For many students, the newspaper was an image closely tied to maturity. Their autobiographies were sometimes built around a central struggle to achieve adulthood.

I was just genuinely glad that I was past the [sixth grade] level that newspapers were written at — for some reason it was very important to me to be able to read the paper . . . —a minority female frequent reader

I don’t know about the other kids in my class, but having my own copy of the newspaper made me feel real grown-up. —a white female occasional reader

The students denigrated any use for newspapers that was not purely informational, implying that the correct use for them is reading hard news. Nineteen autobiographies explicitly defined the newspaper as a repository of facts. The students could excuse themselves for not reading the news at an early age, but as they got older they became very uncomfortable with their failure to use the newspaper as information. Fifty-five of the essays describe specific attempts to use the newspaper as a young adult, but with mixed success.

Information was at the core of the students’ attitudes toward newspapers because they believed that "not knowing the facts" excluded them from readership. The newspaper was a closed system of knowledge, accessible only to adults who had enough information to understand it:

Every once in a while, I tried to pick up a newspaper and read some of it. Unfortunately, due to my lack of knowledge in many of the events, past and present, of our world, I found it very difficult to follow the articles especially on the front page of the paper. —a minority female occasional reader

A repentant attitude for not reading content sometimes led to a sort of baptism into adulthood. The pattern of guilt springing from parental nagging, cheating in school, and self-criticism for "misusing" the newspaper led in eleven cases to a climax somewhat akin to religious conversion.

The catalyst for change varied. Occasionally it was a class project or parental example. A few reported that the space shuttle explosion caught their interest. One minority female frequent reader explained that television coverage led to reading a related newspaper account:

I came across a headline that interested me. It was about child abuse. This was something I had heard about on television, and because I was familiar with the subject, I decided to read the article.
I felt proud of myself that I had read something from the "front" pages of the newspaper, this was something I’d never done before. I was stunned from the content of the article . . . .
This was a breakthrough for me. I began to read more articles, if the article interested me.

The experience seems to have the attendant self-righteousness of religious conversion. Once they became readers, students couldn’t believe some people don’t read the newspaper:

For the first time in my life, I actually felt well-informed about the important changes occurring in the world. . . . I found myself preaching to others about what I was learning, and I also felt disappointment and frustration upon discovering how ill-informed others are about people, places, and events which I now saw as important knowledge that everyone should possess. —a white female frequent reader

The feelings students expressed toward newspapers and non-readers after the conversion reveal what the newspaper signified for them.
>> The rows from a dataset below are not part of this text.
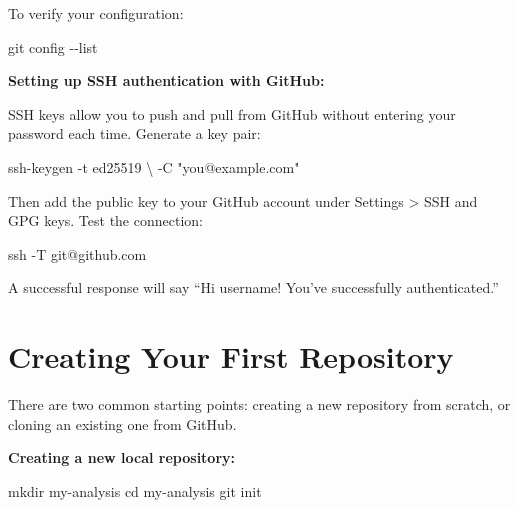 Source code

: \documentclass[
  letterpaper,
  DIV=11,
  numbers=noendperiod]{scrartcl}
\newenvironment{Shaded}{\begin{snugshade}}{\end{snugshade}}
\newcommand{\AttributeTok}[1]{\textcolor[rgb]{0.40,0.45,0.13}{#1}}
\newcommand{\BuiltInTok}[1]{\textcolor[rgb]{0.00,0.23,0.31}{#1}}
\newcommand{\DataTypeTok}[1]{\textcolor[rgb]{0.68,0.00,0.00}{#1}}
\newcommand{\FunctionTok}[1]{\textcolor[rgb]{0.28,0.35,0.67}{#1}}
\newcommand{\NormalTok}[1]{\textcolor[rgb]{0.00,0.23,0.31}{#1}}
\newcommand{\StringTok}[1]{\textcolor[rgb]{0.13,0.47,0.30}{#1}}
\begin{document}
To verify your configuration:

\begin{Shaded}
\begin{Highlighting}[]
\FunctionTok{git}\NormalTok{ config }\AttributeTok{{-}{-}list}
\end{Highlighting}
\end{Shaded}

\textbf{Setting up SSH authentication with GitHub:}

SSH keys allow you to push and pull from GitHub without entering your
password each time. Generate a key pair:

\begin{Shaded}
\begin{Highlighting}[]
\FunctionTok{ssh{-}keygen} \AttributeTok{{-}t}\NormalTok{ ed25519 }\DataTypeTok{\textbackslash{}}
  \AttributeTok{{-}C} \StringTok{"you@example.com"}
\end{Highlighting}
\end{Shaded}

Then add the public key to your GitHub account under Settings
\textgreater{} SSH and GPG keys. Test the connection:

\begin{Shaded}
\begin{Highlighting}[]
\FunctionTok{ssh} \AttributeTok{{-}T}\NormalTok{ git@github.com}
\end{Highlighting}
\end{Shaded}

A successful response will say ``Hi username! You've successfully
authenticated.''

\section{Creating Your First
Repository}\label{creating-your-first-repository}

There are two common starting points: creating a new repository from
scratch, or cloning an existing one from GitHub.

\textbf{Creating a new local repository:}

\begin{Shaded}
\begin{Highlighting}[]
\FunctionTok{mkdir}\NormalTok{ my{-}analysis}
\BuiltInTok{cd}\NormalTok{ my{-}analysis}
\FunctionTok{git}\NormalTok{ init}
\end{Highlighting}
\end{Shaded}
\end{document}
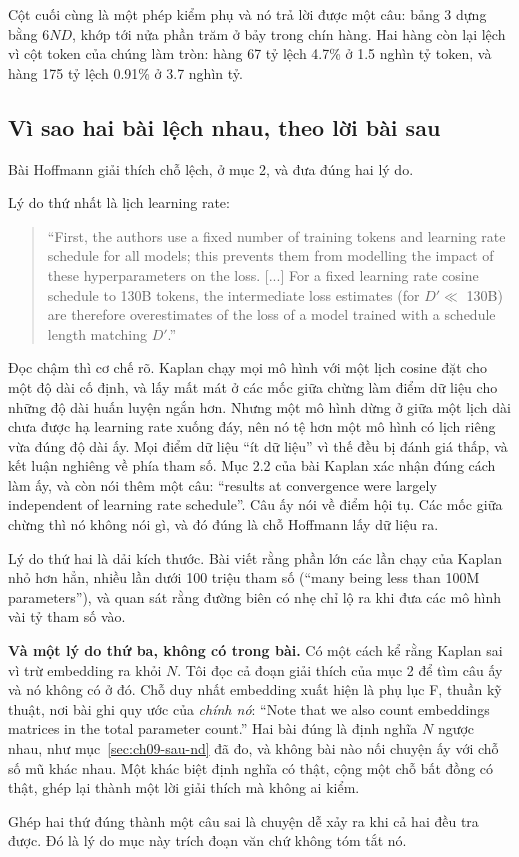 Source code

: Cột cuối cùng là một phép kiểm phụ và nó trả lời được một câu: bảng 3 dựng bằng
\(6ND\), khớp tới nửa phần trăm ở bảy trong chín hàng. Hai hàng còn lại lệch vì
cột token của chúng làm tròn: hàng 67 tỷ lệch 4.7\% ở 1.5 nghìn tỷ token, và
hàng 175 tỷ lệch 0.91\% ở 3.7 nghìn tỷ.

\subsection*{Vì sao hai bài lệch nhau, theo lời bài sau}

%
Bài Hoffmann giải thích chỗ lệch, ở mục 2, và đưa đúng hai lý do.

Lý do thứ nhất là lịch learning rate:

\begin{quote}
\enquote{First, the authors use a fixed number of training tokens and learning
rate schedule for all models; this prevents them from modelling the impact of
these hyperparameters on the loss. [...] For a fixed learning rate cosine
schedule to 130B tokens, the intermediate loss estimates (for \(D' \ll\) 130B)
are therefore overestimates of the loss of a model trained with a schedule
length matching \(D'\).}
\end{quote}

Đọc chậm thì cơ chế rõ. Kaplan chạy mọi mô hình với một lịch cosine đặt cho một
độ dài cố định, và lấy mất mát ở các mốc giữa chừng làm điểm dữ liệu cho những
độ dài huấn luyện ngắn hơn. Nhưng một mô hình dừng ở giữa một lịch dài chưa
được hạ learning rate xuống đáy, nên nó tệ hơn một mô hình có lịch riêng vừa
đúng độ dài ấy. Mọi điểm dữ liệu \enquote{ít dữ liệu} vì thế đều bị đánh giá
thấp, và kết luận nghiêng về phía tham số. Mục 2.2 của bài Kaplan xác nhận đúng
cách làm ấy, và còn nói thêm một câu: \enquote{results at convergence were
largely independent of learning rate schedule}. Câu ấy nói về điểm hội tụ. Các
mốc giữa chừng thì nó không nói gì, và đó đúng là chỗ Hoffmann lấy dữ liệu ra.

Lý do thứ hai là dải kích thước. Bài viết rằng phần lớn các lần chạy của Kaplan
nhỏ hơn hẳn, nhiều lần dưới 100 triệu tham số
(\enquote{many being less than 100M parameters}), và quan sát rằng đường biên có
 nhẹ chỉ lộ ra khi đưa các mô hình vài tỷ tham số vào.

\textbf{Và một lý do thứ ba, không có trong bài.} Có một cách kể rằng Kaplan sai
vì trừ embedding ra khỏi \(N\). Tôi đọc cả đoạn giải thích của mục 2 để tìm câu
ấy và nó không có ở đó. Chỗ duy nhất
embedding xuất hiện là phụ lục F, thuần kỹ thuật, nơi bài ghi quy ước của
\emph{chính nó}: \enquote{Note that we also count embeddings matrices in the
total parameter count.} Hai bài đúng là định nghĩa \(N\) ngược nhau, như
mục~\ref{sec:ch09-sau-nd} đã đo, và không bài nào nối chuyện ấy với chỗ số mũ
khác nhau. Một khác biệt định nghĩa có thật, cộng một chỗ bất đồng có thật, ghép
lại thành một lời giải thích mà không ai kiểm.

Ghép hai thứ đúng thành một câu sai là chuyện dễ xảy ra khi cả hai đều tra được.
Đó là lý do mục này trích đoạn văn chứ không tóm tắt nó.
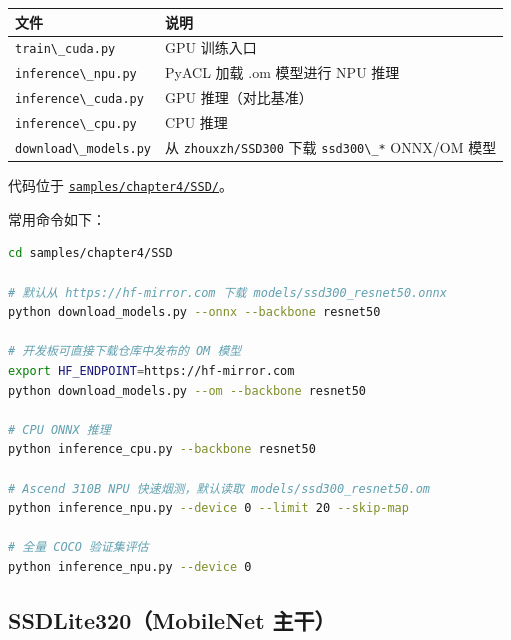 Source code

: \begin{longtable}[]{@{}
  >{\raggedright\arraybackslash}p{}
  >{\raggedright\arraybackslash}p{}@{}}
\toprule\noalign{}
\begin{minipage}[b]{\linewidth}\raggedright
文件
\end{minipage} & \begin{minipage}[b]{\linewidth}\raggedright
说明
\end{minipage} \\
\midrule\noalign{}
\endhead
\bottomrule\noalign{}
\endlastfoot
\passthrough{\lstinline!train\_cuda.py!} & GPU 训练入口 \\
\passthrough{\lstinline!inference\_npu.py!} & PyACL 加载 .om 模型进行
NPU 推理 \\
\passthrough{\lstinline!inference\_cuda.py!} & GPU 推理（对比基准） \\
\passthrough{\lstinline!inference\_cpu.py!} & CPU 推理 \\
\passthrough{\lstinline!download\_models.py!} & 从
\passthrough{\lstinline!zhouxzh/SSD300!} 下载
\passthrough{\lstinline!ssd300\_*!} ONNX/OM 模型 \\
\end{longtable}

代码位于
\href{https://github.com/zhouxzh/Ascend310/tree/master/samples/chapter4/SSD/}{\passthrough{\lstinline!samples/chapter4/SSD/!}}。

常用命令如下：

\begin{lstlisting}[language=bash]
cd samples/chapter4/SSD

# 默认从 https://hf-mirror.com 下载 models/ssd300_resnet50.onnx
python download_models.py --onnx --backbone resnet50

# 开发板可直接下载仓库中发布的 OM 模型
export HF_ENDPOINT=https://hf-mirror.com
python download_models.py --om --backbone resnet50

# CPU ONNX 推理
python inference_cpu.py --backbone resnet50

# Ascend 310B NPU 快速烟测，默认读取 models/ssd300_resnet50.om
python inference_npu.py --device 0 --limit 20 --skip-map

# 全量 COCO 验证集评估
python inference_npu.py --device 0
\end{lstlisting}

\subsection{SSDLite320（MobileNet 主干）}\label{src-book-chapter4-h33}

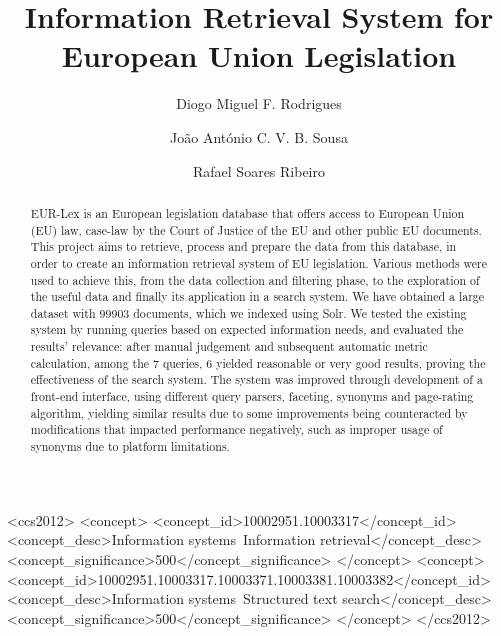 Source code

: \documentclass[sigconf, authorversion]{acmart}
\begin{document}
\title{Information Retrieval System for European Union Legislation}

\author{Diogo Miguel F. Rodrigues}

\author{João António C. V. B. Sousa}

\author{Rafael Soares Ribeiro}

\renewcommand{\shortauthors}{Rodrigues, Sousa and Ribeiro}

\begin{abstract}
    EUR-Lex is an European legislation database that offers access to European Union (EU) law,
    case-law by the Court of Justice of the EU and other public EU documents.
    This project aims to retrieve, process and prepare the data from this database, in order to create an information retrieval system of EU legislation.
    Various methods were used to achieve this, from the data collection and filtering phase, to the exploration of the useful data and finally its application in a search system.
    We have obtained a large dataset with \SI{99903}{} documents, which we indexed using Solr. We tested the existing system by running queries based on expected information needs, and evaluated the results' relevance: after manual judgement and subsequent automatic metric calculation, among the 7 queries, 6 yielded reasonable or very good results, proving the effectiveness of the search system.
    The system was improved through development of a front-end interface, using different query parsers, faceting, synonyms and page-rating algorithm, yielding similar results due to some improvements being counteracted by modifications that impacted performance negatively, such as improper usage of synonyms due to platform limitations.
\end{abstract}

\begin{CCSXML}
<ccs2012>
<concept>
<concept_id>10002951.10003317</concept_id>
<concept_desc>Information systems~Information retrieval</concept_desc>
<concept_significance>500</concept_significance>
</concept>
<concept>
<concept_id>10002951.10003317.10003371.10003381.10003382</concept_id>
<concept_desc>Information systems~Structured text search</concept_desc>
<concept_significance>500</concept_significance>
</concept>
</ccs2012>
\end{CCSXML}
\end{document}
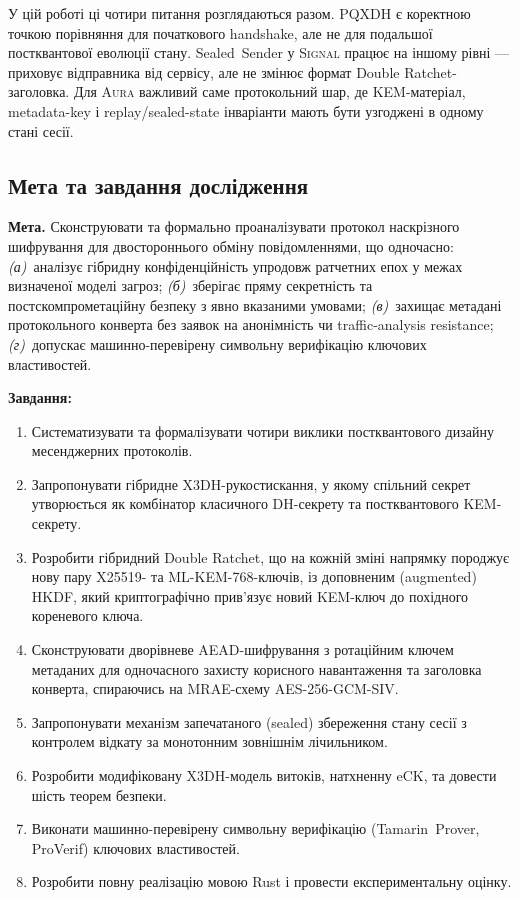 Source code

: \documentclass[11pt,a4paper]{article}
\theoremstyle{definition}
\newcommand{\AEAD}{\textsf{AES-256-GCM-SIV}}
\renewcommand{\DH}{\textsf{X25519}}
\newcommand{\KEM}{\textsf{ML-KEM-768}}
\newcommand{\eCK}{\textsf{eCK}}
\newcommand{\Aura}{\mbox{\normalfont\scshape Aura}}
\newcommand{\Signal}{\mbox{\normalfont\scshape Signal}}
\begin{document}
\medskip
У цій роботі ці чотири питання розглядаються разом. PQXDH є коректною
точкою порівняння для початкового handshake, але не для подальшої
постквантової еволюції стану. Sealed~Sender у \Signal{} працює на
іншому рівні — приховує відправника від сервісу, але не змінює формат
Double Ratchet-заголовка. Для \Aura{} важливий саме протокольний шар,
де KEM-матеріал, metadata-key і replay/sealed-state інваріанти мають
бути узгоджені в одному стані сесії.

\subsection{Мета та завдання дослідження}\label{sec:goals}

\textbf{Мета.} Сконструювати та формально проаналізувати протокол
наскрізного шифрування для двостороннього обміну повідомленнями, що
одночасно: \emph{(а)}~аналізує гібридну конфіденційність упродовж
ратчетних епох у межах визначеної моделі загроз; \emph{(б)}~зберігає
пряму секретність та постскомпрометаційну безпеку з явно вказаними
умовами; \emph{(в)}~захищає метадані протокольного конверта без
заявок на анонімність чи traffic-analysis resistance; \emph{(г)}~допускає
машинно-перевірену символьну верифікацію ключових властивостей.

\textbf{Завдання:}
\begin{enumerate}
  \item Систематизувати та формалізувати чотири виклики постквантового
    дизайну месенджерних протоколів.
  \item Запропонувати гібридне X3DH-рукостискання, у якому
    спільний секрет утворюється як комбінатор класичного DH-секрету
    та постквантового KEM-секрету.
  \item Розробити гібридний Double Ratchet, що на кожній зміні напрямку
    породжує нову пару \DH{}- та \KEM{}-ключів, із доповненим (augmented)
    HKDF, який криптографічно прив'язує новий KEM-ключ до похідного
    кореневого ключа.
  \item Сконструювати дворівневе AEAD-шифрування з ротаційним ключем
    метаданих для одночасного захисту корисного навантаження та
    заголовка конверта, спираючись на MRAE-схему \AEAD{}.
  \item Запропонувати механізм запечатаного (sealed) збереження стану
    сесії з контролем відкату за монотонним зовнішнім лічильником.
  \item Розробити модифіковану X3DH-модель витоків, натхненну \eCK{}, та довести
    шість теорем безпеки.
  \item Виконати машинно-перевірену символьну верифікацію
    (Tamarin~Prover, ProVerif) ключових властивостей.
  \item Розробити повну реалізацію мовою Rust і провести експериментальну
    оцінку.
\end{enumerate}
\end{document}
They considered themselves smarter and more worldly — that is, adults:

The feelings I associate with newspapers are mature, adult, intelligent feelings. I feel I am old enough and smart enough now to read the paper and learn about world occurrences unlike some lower-class, uneducated people who aren’t concerned with the rest of the world — only their lives and happiness. —a white female habitual reader

It sounds a bit strange but I think of an elite group when I picture someone reading a quality paper. I feel that more educated people read papers while the less educated just sit back and watch the news on television. —a white female frequent reader

For other students the process was less dramatic; they conquered one section (such as comics) at a time or one type of content (such as sports) or form (such as pictures). Some students started by reading everything, but that strategy quickly dropped away, and they ended up picking and choosing according to taste and personal interest. Very few reported reading only hard news.

Those who had integrated the newspaper into their lives nonetheless continued to express frustration with the form, their complaints focusing on waste and economy:

I read it from cover to cover, or at least flipped through the pages, because I wanted to get my money’s worth. —a white female habitual reader

I would like to subscribe to a larger paper, but I cannot afford to pay for fifty more pages of print that I have not the time to read on a daily basis. —a white female occasional reader

But they were also habituated. A few compared reading a newspaper to watching a soap opera. Several mentioned the discomfort they felt upon missing a day’s newspaper. Some said they felt embarrassed about their addiction, but they hated to miss a day.

Today, it is a regular habit to read the morning news. The only time I deviate from this routine is on vacations. Even then I feel almost "left behind" from the progressing world. Information is the key to success, and I plan to be very successful. —a white female habitual reader

However, many of the students had not made the transition and remained "outsiders," unable to decode the form and struggling with the notion that reading the paper meant reading all of it. If everything in the paper was equally important and valuable, they remarked, then there was too much, and they didn’t know how to pick and choose. A white male frequent reader wrote —

The sheer volume of the Times intimidates me, however, and I often avoid it because of this. I don’t know if my roommate reads all of it, but I would doubt it, because I don’t see how anyone could read that much each day and still find time for homework.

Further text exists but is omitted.